The cry that goes out whenever a fair tax redistribution system is suggested that if one was implemented the rich would leave the country in droves. The implication being that we either could not function without them and that our economy and our society would crumble. Is this really the case? The facts would point to a completely different picture.
Figures derived from the HM Revenues & Customs report show that the majority earn most of the wages in Scotland.
Income Earners | % total Earners | % total Income | No of earners |
---|---|---|---|
£5k – £20k | 52.3% | 26% | 1,312,000 |
£20k – £30k | 22.5% | 22% | 568,000 |
£30k – £50k | 17.4% | 26% | 439,000 |
£50k – £70k | 4.1% | 9% | 103,000 |
More than £70k | 3.6% | 17% | 91,000 |
However, the top 7.7% of earners take home 26% of the total wage pot. Would increasing their taxes make them all leave the country? This is very doubtful as there would not be sufficient jobs, there are 193,000 of them, which pay this level of these wages in other countries. These people have family and cultural ties that would make them not want to leave Scotland on this scale. The other interesting thing about this table is that the top 20,000 of earners take home about £4 billion before tax a year. Yet the richest 100 Scots have a personal wealth of over £16 billion.
This rich elite are contributing very little to the country through earnings and taxation. It would be them that had the financial ability and incentive to up sticks and leave but losing them would be no real financial loss to the country. But we would want to hit them with a one off 10% tax on their wealth before they could scarper. They have benefited from a massive redistribution of wealth over the last thirty years that has seen the liquid wealth of the bottom 50% of society fall from 12% to 1% while the top 0.01% have seen their incomes go up by 500% in the same period. This income inequality goes much deeper with the top 20% of households earning 15 times the bottom 20% of households (£73,800 to £5,000). The rise of credit over the last three decades that resulted in the great credit bubble is largely down to this redistribution of wealth. How else could we pay for anything?
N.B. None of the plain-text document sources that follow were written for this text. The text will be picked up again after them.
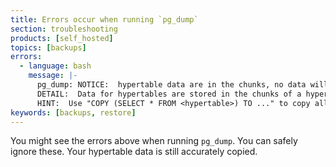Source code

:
 ```yaml
---
title: Errors occur when running `pg_dump`
section: troubleshooting
products: [self_hosted]
topics: [backups]
errors:
  - language: bash
    message: |-
      pg_dump: NOTICE:  hypertable data are in the chunks, no data will be copied
      DETAIL:  Data for hypertables are stored in the chunks of a hypertable so COPY TO of a hypertable will not copy any data.
      HINT:  Use "COPY (SELECT * FROM <hypertable>) TO ..." to copy all data in hypertable, or copy each chunk individually.
keywords: [backups, restore]
---
```


<!---
* Use this format for writing troubleshooting sections:
 - Cause: What causes the problem?
 - Consequence: What does the user see when they hit this problem?
 - Fix/Workaround: What can the user do to fix or work around the problem? Provide a "Resolving" Procedure if required.
 - Result: When the user applies the fix, what is the result when the same action is applied?
* Copy this comment at the top of every troubleshooting page
-->
 You might see the errors above when running `pg_dump`. You can safely ignore
 these. Your hypertable data is still accurately copied.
But where would our industry be without the investment of the very rich? Figures published by the office of national statistics show a very different picture. Most of the investment in UK companies comes about to provide working people in the UK and overseas with their retirement and to protect them against future unknown risks through their pension and insurance funds. 68% of the ownership of UK shares in the hands of UK and overseas and pensions and insurance funds. Only 10% of UK shares is held by private individuals. The bulk of this 10% has not come from the rich ploughing money into companies but from companies giving shares as part of a bonus package to their senior personnel within these companies. It is part of the transmission belt of the redistribution of wealth we have seen over the last thirty years.
Finally, we are faced with a public debt of £935 billion, £305 billion has to be renewed in the next five years, which the government is forecasting will grow by £535 billion over the next five years despite the cuts and on top of that interest repayments of £250bn over the same period. How are we going to pay for this? Is it the rich who have benefited from the credit bubble economy or the majority of us?Well it will be largely us. UK pension funds own 33% of UK public debt while the Bank of England (BOE) holds another25% and foreign central banks hold 28%. The BOE of is owned by people of the UK and acts as its’ central bank by being the UK government’s bank. No rich individuals are stumping up any sizeable chunks of their money to pay for the public debt. Debt that was and is largely being run up by the financial crisis and the resultant recession which the rich had a big hand in causing.
Do we need the rich?
The answer is no but they clearly need us!
The answer is no but they clearly need us!